Excerpts from a dataset:
▽
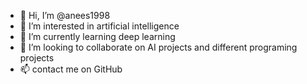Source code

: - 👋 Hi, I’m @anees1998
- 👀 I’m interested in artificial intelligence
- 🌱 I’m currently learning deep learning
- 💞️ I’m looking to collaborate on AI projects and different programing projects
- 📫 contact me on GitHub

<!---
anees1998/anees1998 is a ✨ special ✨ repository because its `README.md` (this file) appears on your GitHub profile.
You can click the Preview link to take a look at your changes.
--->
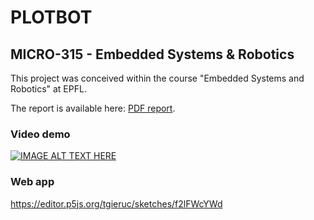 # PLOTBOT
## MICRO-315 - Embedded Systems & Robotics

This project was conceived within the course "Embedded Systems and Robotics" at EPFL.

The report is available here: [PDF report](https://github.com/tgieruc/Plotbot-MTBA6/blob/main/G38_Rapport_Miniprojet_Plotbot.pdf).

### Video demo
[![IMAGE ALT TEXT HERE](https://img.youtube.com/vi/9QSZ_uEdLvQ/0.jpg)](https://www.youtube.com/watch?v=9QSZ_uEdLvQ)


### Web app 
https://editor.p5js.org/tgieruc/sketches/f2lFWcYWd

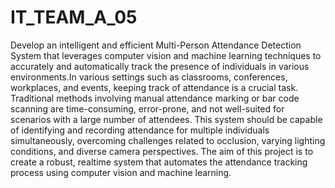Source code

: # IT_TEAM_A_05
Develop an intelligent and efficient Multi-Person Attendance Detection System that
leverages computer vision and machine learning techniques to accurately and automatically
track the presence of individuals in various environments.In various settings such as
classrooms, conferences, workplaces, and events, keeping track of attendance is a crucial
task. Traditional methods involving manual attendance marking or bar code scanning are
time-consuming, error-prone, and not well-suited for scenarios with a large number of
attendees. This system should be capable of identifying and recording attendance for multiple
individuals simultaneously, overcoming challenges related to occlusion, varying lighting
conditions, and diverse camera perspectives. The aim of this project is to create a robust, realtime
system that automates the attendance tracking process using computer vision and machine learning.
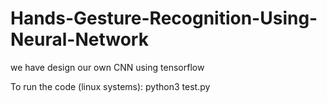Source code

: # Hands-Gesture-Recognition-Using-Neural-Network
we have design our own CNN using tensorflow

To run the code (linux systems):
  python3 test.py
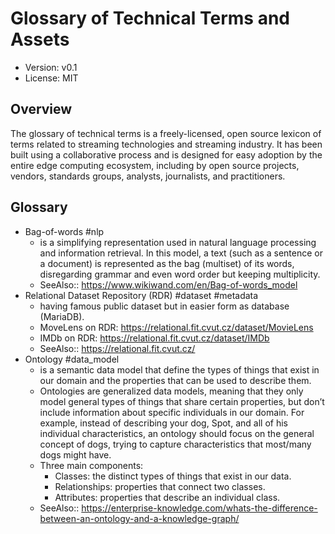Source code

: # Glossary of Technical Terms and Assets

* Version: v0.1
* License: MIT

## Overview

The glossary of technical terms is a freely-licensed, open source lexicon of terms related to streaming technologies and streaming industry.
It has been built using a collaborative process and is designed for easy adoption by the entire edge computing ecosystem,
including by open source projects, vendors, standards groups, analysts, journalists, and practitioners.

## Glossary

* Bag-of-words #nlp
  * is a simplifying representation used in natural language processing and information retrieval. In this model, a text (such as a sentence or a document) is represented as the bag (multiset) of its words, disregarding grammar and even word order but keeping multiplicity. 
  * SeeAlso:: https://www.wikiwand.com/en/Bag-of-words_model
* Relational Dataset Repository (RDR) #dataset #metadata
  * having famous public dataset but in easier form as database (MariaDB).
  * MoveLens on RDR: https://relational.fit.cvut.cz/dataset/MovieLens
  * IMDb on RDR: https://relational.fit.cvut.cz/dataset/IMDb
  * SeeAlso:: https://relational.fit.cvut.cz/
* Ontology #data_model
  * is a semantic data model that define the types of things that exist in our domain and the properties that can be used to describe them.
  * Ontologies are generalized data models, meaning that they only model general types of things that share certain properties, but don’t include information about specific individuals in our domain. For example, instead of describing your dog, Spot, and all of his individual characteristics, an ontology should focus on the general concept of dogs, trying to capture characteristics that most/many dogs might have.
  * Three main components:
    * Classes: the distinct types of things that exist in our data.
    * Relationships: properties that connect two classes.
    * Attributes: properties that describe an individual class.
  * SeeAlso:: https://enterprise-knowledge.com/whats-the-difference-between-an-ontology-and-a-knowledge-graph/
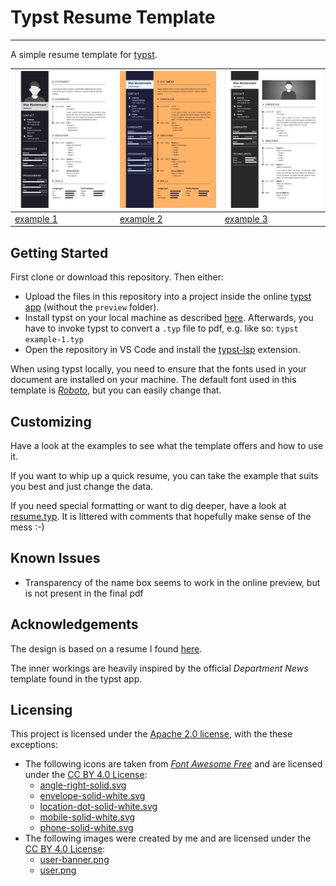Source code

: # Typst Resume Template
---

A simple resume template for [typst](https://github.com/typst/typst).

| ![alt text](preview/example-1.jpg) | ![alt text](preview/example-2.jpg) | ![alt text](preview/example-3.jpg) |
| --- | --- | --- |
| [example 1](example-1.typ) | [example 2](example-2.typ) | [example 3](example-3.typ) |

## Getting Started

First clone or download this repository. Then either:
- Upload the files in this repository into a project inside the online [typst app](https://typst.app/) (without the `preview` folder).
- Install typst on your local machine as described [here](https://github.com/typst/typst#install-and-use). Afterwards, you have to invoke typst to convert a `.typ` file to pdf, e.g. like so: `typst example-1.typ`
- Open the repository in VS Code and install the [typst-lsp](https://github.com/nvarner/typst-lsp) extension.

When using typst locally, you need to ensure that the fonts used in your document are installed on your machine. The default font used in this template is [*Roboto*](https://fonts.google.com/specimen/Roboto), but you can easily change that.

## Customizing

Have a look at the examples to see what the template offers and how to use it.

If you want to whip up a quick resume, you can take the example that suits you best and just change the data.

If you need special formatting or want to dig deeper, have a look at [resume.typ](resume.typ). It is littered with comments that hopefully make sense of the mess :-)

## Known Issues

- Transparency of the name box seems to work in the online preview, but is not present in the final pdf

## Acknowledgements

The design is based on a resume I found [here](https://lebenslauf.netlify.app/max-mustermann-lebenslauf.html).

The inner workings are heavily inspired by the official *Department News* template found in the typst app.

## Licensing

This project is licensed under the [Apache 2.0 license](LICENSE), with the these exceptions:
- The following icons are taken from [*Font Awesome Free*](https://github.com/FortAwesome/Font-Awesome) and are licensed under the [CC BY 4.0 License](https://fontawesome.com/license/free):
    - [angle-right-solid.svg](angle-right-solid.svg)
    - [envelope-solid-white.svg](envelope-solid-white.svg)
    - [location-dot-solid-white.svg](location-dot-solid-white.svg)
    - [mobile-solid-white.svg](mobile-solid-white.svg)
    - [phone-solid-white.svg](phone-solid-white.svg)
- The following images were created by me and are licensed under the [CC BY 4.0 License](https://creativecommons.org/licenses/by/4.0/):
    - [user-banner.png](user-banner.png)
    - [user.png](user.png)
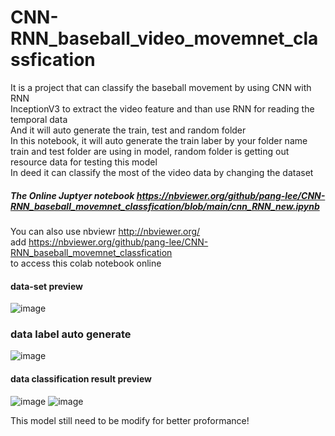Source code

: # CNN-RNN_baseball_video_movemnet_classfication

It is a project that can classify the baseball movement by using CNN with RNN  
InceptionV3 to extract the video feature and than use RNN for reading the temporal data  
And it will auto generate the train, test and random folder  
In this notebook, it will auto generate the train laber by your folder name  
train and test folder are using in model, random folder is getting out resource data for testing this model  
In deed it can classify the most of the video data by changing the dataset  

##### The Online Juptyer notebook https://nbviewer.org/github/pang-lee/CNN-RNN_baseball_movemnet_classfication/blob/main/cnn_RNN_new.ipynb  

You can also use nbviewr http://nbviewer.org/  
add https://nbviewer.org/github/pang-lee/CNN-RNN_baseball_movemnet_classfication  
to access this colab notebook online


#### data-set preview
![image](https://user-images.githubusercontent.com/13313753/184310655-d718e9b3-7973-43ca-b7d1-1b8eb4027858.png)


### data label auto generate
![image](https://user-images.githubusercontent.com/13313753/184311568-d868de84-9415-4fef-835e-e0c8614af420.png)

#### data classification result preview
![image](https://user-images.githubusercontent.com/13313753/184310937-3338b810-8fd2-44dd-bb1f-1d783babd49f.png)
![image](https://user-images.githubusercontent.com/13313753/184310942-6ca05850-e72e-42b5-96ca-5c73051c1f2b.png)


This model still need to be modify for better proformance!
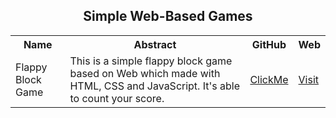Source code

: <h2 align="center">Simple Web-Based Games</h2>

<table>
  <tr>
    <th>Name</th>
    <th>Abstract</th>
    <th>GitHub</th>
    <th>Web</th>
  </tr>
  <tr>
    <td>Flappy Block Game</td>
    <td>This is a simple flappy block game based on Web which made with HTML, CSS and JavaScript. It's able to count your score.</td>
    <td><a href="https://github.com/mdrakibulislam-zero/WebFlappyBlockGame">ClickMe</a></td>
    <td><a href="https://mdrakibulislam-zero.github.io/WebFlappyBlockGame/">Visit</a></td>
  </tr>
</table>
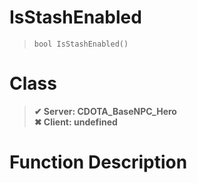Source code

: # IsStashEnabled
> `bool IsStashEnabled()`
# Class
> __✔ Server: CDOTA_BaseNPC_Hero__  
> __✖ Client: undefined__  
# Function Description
△
Please report every line in the entries above that holds the string "learning".

◆ THE ANSWER ◆
- 🌱 I’m currently learning deep learning
leverages computer vision and machine learning techniques to accurately and automatically
system that automates the attendance tracking process using computer vision and machine learning.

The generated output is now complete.